# SUPPLIED ENTRIES:
============

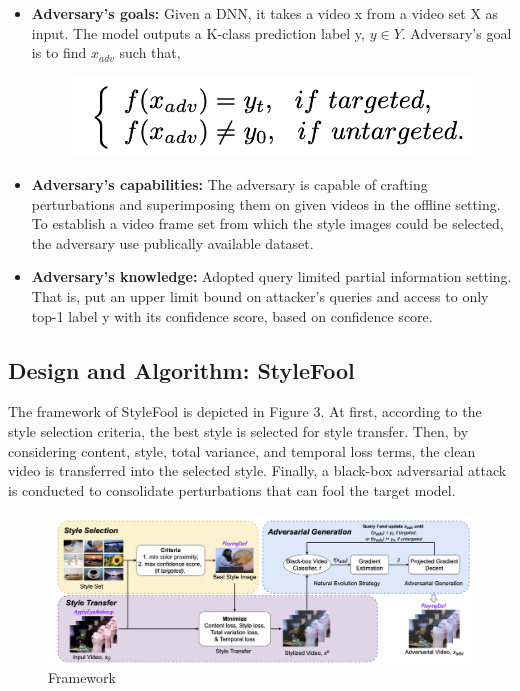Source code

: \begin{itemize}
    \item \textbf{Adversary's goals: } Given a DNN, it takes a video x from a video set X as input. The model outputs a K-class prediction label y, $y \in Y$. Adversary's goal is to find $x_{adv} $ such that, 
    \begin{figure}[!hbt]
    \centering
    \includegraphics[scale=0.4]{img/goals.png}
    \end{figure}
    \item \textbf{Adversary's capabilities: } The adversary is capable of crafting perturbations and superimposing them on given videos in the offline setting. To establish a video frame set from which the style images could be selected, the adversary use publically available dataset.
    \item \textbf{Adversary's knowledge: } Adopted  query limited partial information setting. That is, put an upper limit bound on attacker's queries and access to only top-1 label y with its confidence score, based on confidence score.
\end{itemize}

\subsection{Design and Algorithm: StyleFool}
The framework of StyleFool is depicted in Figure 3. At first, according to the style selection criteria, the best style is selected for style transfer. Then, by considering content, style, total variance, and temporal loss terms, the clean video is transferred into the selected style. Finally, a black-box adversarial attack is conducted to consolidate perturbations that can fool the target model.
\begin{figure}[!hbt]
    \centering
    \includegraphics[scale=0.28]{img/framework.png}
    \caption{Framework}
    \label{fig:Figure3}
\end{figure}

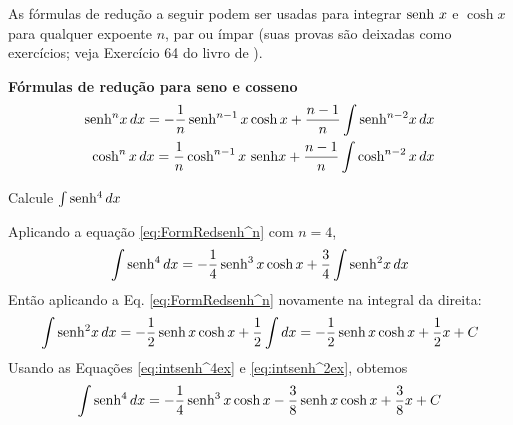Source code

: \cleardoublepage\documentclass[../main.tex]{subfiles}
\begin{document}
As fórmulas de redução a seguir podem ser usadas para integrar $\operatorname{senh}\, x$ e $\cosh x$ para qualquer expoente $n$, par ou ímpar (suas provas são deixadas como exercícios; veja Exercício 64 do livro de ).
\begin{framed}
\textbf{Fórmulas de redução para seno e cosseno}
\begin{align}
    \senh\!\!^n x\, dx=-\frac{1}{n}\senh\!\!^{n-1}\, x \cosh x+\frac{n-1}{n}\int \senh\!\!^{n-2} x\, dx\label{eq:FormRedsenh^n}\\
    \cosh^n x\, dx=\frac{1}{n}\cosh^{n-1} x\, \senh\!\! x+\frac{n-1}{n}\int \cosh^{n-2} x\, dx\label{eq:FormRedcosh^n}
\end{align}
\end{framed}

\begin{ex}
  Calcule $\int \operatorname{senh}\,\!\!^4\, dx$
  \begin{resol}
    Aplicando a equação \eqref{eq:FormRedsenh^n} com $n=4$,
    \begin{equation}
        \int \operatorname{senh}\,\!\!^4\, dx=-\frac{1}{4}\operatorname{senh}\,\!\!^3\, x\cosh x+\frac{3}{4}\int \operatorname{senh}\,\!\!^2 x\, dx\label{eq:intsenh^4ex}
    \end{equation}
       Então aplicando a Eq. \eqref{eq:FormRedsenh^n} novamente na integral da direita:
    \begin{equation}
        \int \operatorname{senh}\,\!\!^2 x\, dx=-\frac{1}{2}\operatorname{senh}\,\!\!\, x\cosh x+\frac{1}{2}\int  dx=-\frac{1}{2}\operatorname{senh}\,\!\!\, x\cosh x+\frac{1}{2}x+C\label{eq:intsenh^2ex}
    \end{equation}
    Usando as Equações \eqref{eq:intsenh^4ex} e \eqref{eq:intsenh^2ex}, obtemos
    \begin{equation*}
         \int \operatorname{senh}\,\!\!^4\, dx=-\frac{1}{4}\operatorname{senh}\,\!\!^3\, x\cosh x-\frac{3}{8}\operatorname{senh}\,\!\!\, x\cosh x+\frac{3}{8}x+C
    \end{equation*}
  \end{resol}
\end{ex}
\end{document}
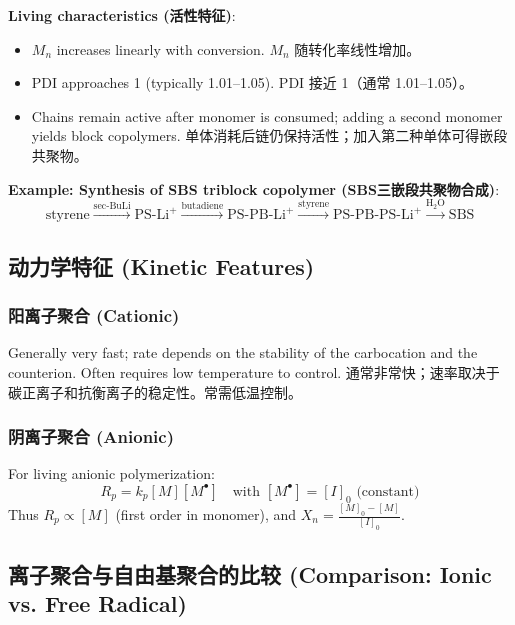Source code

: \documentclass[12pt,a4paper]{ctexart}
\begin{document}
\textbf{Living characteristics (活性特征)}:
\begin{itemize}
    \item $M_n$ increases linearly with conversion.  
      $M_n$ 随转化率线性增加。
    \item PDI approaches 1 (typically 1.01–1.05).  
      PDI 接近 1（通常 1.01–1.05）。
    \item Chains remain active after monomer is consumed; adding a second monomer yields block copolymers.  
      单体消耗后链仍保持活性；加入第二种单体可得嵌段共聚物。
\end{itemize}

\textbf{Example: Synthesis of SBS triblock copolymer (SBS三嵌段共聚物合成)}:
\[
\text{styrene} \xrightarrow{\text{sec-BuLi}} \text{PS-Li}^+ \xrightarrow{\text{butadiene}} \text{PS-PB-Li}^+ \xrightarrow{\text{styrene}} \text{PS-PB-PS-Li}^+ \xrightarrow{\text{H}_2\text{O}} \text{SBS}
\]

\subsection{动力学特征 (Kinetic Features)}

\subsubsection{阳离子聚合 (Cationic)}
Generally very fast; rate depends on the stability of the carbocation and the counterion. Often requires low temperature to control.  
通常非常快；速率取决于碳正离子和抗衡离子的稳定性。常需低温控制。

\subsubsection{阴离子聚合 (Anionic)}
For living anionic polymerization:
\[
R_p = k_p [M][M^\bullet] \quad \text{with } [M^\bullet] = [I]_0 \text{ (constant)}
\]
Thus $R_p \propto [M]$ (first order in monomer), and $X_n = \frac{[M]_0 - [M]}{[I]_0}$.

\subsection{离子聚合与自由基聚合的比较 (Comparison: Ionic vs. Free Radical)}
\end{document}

============

# TRY IT:
Repeat the entries above exactly as written, but not their pictures.

# WRITTEN ANSWER:
Source code

: \begin{itemize}
    \item \textbf{Adversary's goals: } Given a DNN, it takes a video x from a video set X as input. The model outputs a K-class prediction label y, $y \in Y$. Adversary's goal is to find $x_{adv} $ such that, 
    \begin{figure}[!hbt]
    \centering
    \includegraphics[scale=0.4]{img/goals.png}
    \end{figure}
    \item \textbf{Adversary's capabilities: } The adversary is capable of crafting perturbations and superimposing them on given videos in the offline setting. To establish a video frame set from which the style images could be selected, the adversary use publically available dataset.
    \item \textbf{Adversary's knowledge: } Adopted  query limited partial information setting. That is, put an upper limit bound on attacker's queries and access to only top-1 label y with its confidence score, based on confidence score.
\end{itemize}

\subsection{Design and Algorithm: StyleFool}
The framework of StyleFool is depicted in Figure 3. At first, according to the style selection criteria, the best style is selected for style transfer. Then, by considering content, style, total variance, and temporal loss terms, the clean video is transferred into the selected style. Finally, a black-box adversarial attack is conducted to consolidate perturbations that can fool the target model.
\begin{figure}[!hbt]
    \centering
    \includegraphics[scale=0.28]{img/framework.png}
    \caption{Framework}
    \label{fig:Figure3}
\end{figure}

Source code

: \cleardoublepage\documentclass[../main.tex]{subfiles}
\begin{document}
As fórmulas de redução a seguir podem ser usadas para integrar $\operatorname{senh}\, x$ e $\cosh x$ para qualquer expoente $n$, par ou ímpar (suas provas são deixadas como exercícios; veja Exercício 64 do livro de ).
\begin{framed}
\textbf{Fórmulas de redução para seno e cosseno}
\begin{align}
    \senh\!\!^n x\, dx=-\frac{1}{n}\senh\!\!^{n-1}\, x \cosh x+\frac{n-1}{n}\int \senh\!\!^{n-2} x\, dx\label{eq:FormRedsenh^n}\\
    \cosh^n x\, dx=\frac{1}{n}\cosh^{n-1} x\, \senh\!\! x+\frac{n-1}{n}\int \cosh^{n-2} x\, dx\label{eq:FormRedcosh^n}
\end{align}
\end{framed}

\begin{ex}
  Calcule $\int \operatorname{senh}\,\!\!^4\, dx$
  \begin{resol}
    Aplicando a equação \eqref{eq:FormRedsenh^n} com $n=4$,
    \begin{equation}
        \int \operatorname{senh}\,\!\!^4\, dx=-\frac{1}{4}\operatorname{senh}\,\!\!^3\, x\cosh x+\frac{3}{4}\int \operatorname{senh}\,\!\!^2 x\, dx\label{eq:intsenh^4ex}
    \end{equation}
       Então aplicando a Eq. \eqref{eq:FormRedsenh^n} novamente na integral da direita:
    \begin{equation}
        \int \operatorname{senh}\,\!\!^2 x\, dx=-\frac{1}{2}\operatorname{senh}\,\!\!\, x\cosh x+\frac{1}{2}\int  dx=-\frac{1}{2}\operatorname{senh}\,\!\!\, x\cosh x+\frac{1}{2}x+C\label{eq:intsenh^2ex}
    \end{equation}
    Usando as Equações \eqref{eq:intsenh^4ex} e \eqref{eq:intsenh^2ex}, obtemos
    \begin{equation*}
         \int \operatorname{senh}\,\!\!^4\, dx=-\frac{1}{4}\operatorname{senh}\,\!\!^3\, x\cosh x-\frac{3}{8}\operatorname{senh}\,\!\!\, x\cosh x+\frac{3}{8}x+C
    \end{equation*}
  \end{resol}
\end{ex}
\end{document}
Source code

: \documentclass[12pt,a4paper]{ctexart}
\begin{document}
\textbf{Living characteristics (活性特征)}:
\begin{itemize}
    \item $M_n$ increases linearly with conversion.  
      $M_n$ 随转化率线性增加。
    \item PDI approaches 1 (typically 1.01–1.05).  
      PDI 接近 1（通常 1.01–1.05）。
    \item Chains remain active after monomer is consumed; adding a second monomer yields block copolymers.  
      单体消耗后链仍保持活性；加入第二种单体可得嵌段共聚物。
\end{itemize}

\textbf{Example: Synthesis of SBS triblock copolymer (SBS三嵌段共聚物合成)}:
\[
\text{styrene} \xrightarrow{\text{sec-BuLi}} \text{PS-Li}^+ \xrightarrow{\text{butadiene}} \text{PS-PB-Li}^+ \xrightarrow{\text{styrene}} \text{PS-PB-PS-Li}^+ \xrightarrow{\text{H}_2\text{O}} \text{SBS}
\]

\subsection{动力学特征 (Kinetic Features)}

\subsubsection{阳离子聚合 (Cationic)}
Generally very fast; rate depends on the stability of the carbocation and the counterion. Often requires low temperature to control.  
通常非常快；速率取决于碳正离子和抗衡离子的稳定性。常需低温控制。

\subsubsection{阴离子聚合 (Anionic)}
For living anionic polymerization:
\[
R_p = k_p [M][M^\bullet] \quad \text{with } [M^\bullet] = [I]_0 \text{ (constant)}
\]
Thus $R_p \propto [M]$ (first order in monomer), and $X_n = \frac{[M]_0 - [M]}{[I]_0}$.

\subsection{离子聚合与自由基聚合的比较 (Comparison: Ionic vs. Free Radical)}
\end{document}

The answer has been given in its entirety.